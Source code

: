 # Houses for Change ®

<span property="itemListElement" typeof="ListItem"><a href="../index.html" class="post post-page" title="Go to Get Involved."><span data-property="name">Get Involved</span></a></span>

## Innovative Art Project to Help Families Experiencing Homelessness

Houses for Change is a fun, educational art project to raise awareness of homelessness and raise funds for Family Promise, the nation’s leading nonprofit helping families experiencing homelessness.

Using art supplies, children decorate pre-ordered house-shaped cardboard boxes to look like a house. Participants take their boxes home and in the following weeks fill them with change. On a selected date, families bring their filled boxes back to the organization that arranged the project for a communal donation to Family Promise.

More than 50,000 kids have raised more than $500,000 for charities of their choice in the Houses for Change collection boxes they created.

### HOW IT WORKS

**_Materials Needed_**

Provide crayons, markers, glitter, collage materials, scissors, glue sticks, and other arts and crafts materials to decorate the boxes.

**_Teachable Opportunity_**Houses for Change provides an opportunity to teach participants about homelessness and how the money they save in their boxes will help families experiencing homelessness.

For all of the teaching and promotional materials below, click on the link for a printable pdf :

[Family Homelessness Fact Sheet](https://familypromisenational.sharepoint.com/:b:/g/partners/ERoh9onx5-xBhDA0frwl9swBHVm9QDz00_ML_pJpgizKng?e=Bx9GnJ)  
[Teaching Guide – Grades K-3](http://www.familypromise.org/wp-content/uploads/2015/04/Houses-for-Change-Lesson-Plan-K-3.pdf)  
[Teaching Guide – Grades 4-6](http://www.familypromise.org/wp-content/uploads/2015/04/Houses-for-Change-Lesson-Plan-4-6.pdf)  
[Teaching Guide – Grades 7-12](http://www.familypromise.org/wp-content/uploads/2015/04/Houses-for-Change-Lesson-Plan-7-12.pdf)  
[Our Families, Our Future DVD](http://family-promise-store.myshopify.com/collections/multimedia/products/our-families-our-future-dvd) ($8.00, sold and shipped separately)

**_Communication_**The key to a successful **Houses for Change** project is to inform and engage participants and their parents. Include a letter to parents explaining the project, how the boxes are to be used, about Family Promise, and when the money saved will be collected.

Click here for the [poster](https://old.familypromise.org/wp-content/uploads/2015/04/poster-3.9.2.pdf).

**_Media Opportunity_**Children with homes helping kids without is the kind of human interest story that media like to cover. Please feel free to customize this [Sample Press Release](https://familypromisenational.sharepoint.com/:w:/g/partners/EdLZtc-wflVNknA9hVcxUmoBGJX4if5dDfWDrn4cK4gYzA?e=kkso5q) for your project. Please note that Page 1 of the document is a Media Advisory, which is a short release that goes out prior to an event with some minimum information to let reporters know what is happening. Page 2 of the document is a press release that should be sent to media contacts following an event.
* * * * * * *
Task requirements: Your task is to repeat the data exactly; please include every line.

Result of this exercise:
Source code

: # Houses for Change ®

<span property="itemListElement" typeof="ListItem"><a href="../index.html" class="post post-page" title="Go to Get Involved."><span data-property="name">Get Involved</span></a></span>

## Innovative Art Project to Help Families Experiencing Homelessness

Houses for Change is a fun, educational art project to raise awareness of homelessness and raise funds for Family Promise, the nation’s leading nonprofit helping families experiencing homelessness.

Using art supplies, children decorate pre-ordered house-shaped cardboard boxes to look like a house. Participants take their boxes home and in the following weeks fill them with change. On a selected date, families bring their filled boxes back to the organization that arranged the project for a communal donation to Family Promise.

More than 50,000 kids have raised more than $500,000 for charities of their choice in the Houses for Change collection boxes they created.

### HOW IT WORKS

**_Materials Needed_**

Provide crayons, markers, glitter, collage materials, scissors, glue sticks, and other arts and crafts materials to decorate the boxes.

**_Teachable Opportunity_**Houses for Change provides an opportunity to teach participants about homelessness and how the money they save in their boxes will help families experiencing homelessness.

For all of the teaching and promotional materials below, click on the link for a printable pdf :

[Family Homelessness Fact Sheet](https://familypromisenational.sharepoint.com/:b:/g/partners/ERoh9onx5-xBhDA0frwl9swBHVm9QDz00_ML_pJpgizKng?e=Bx9GnJ)  
[Teaching Guide – Grades K-3](http://www.familypromise.org/wp-content/uploads/2015/04/Houses-for-Change-Lesson-Plan-K-3.pdf)  
[Teaching Guide – Grades 4-6](http://www.familypromise.org/wp-content/uploads/2015/04/Houses-for-Change-Lesson-Plan-4-6.pdf)  
[Teaching Guide – Grades 7-12](http://www.familypromise.org/wp-content/uploads/2015/04/Houses-for-Change-Lesson-Plan-7-12.pdf)  
[Our Families, Our Future DVD](http://family-promise-store.myshopify.com/collections/multimedia/products/our-families-our-future-dvd) ($8.00, sold and shipped separately)

**_Communication_**The key to a successful **Houses for Change** project is to inform and engage participants and their parents. Include a letter to parents explaining the project, how the boxes are to be used, about Family Promise, and when the money saved will be collected.

Click here for the [poster](https://old.familypromise.org/wp-content/uploads/2015/04/poster-3.9.2.pdf).

**_Media Opportunity_**Children with homes helping kids without is the kind of human interest story that media like to cover. Please feel free to customize this [Sample Press Release](https://familypromisenational.sharepoint.com/:w:/g/partners/EdLZtc-wflVNknA9hVcxUmoBGJX4if5dDfWDrn4cK4gYzA?e=kkso5q) for your project. Please note that Page 1 of the document is a Media Advisory, which is a short release that goes out prior to an event with some minimum information to let reporters know what is happening. Page 2 of the document is a press release that should be sent to media contacts following an event.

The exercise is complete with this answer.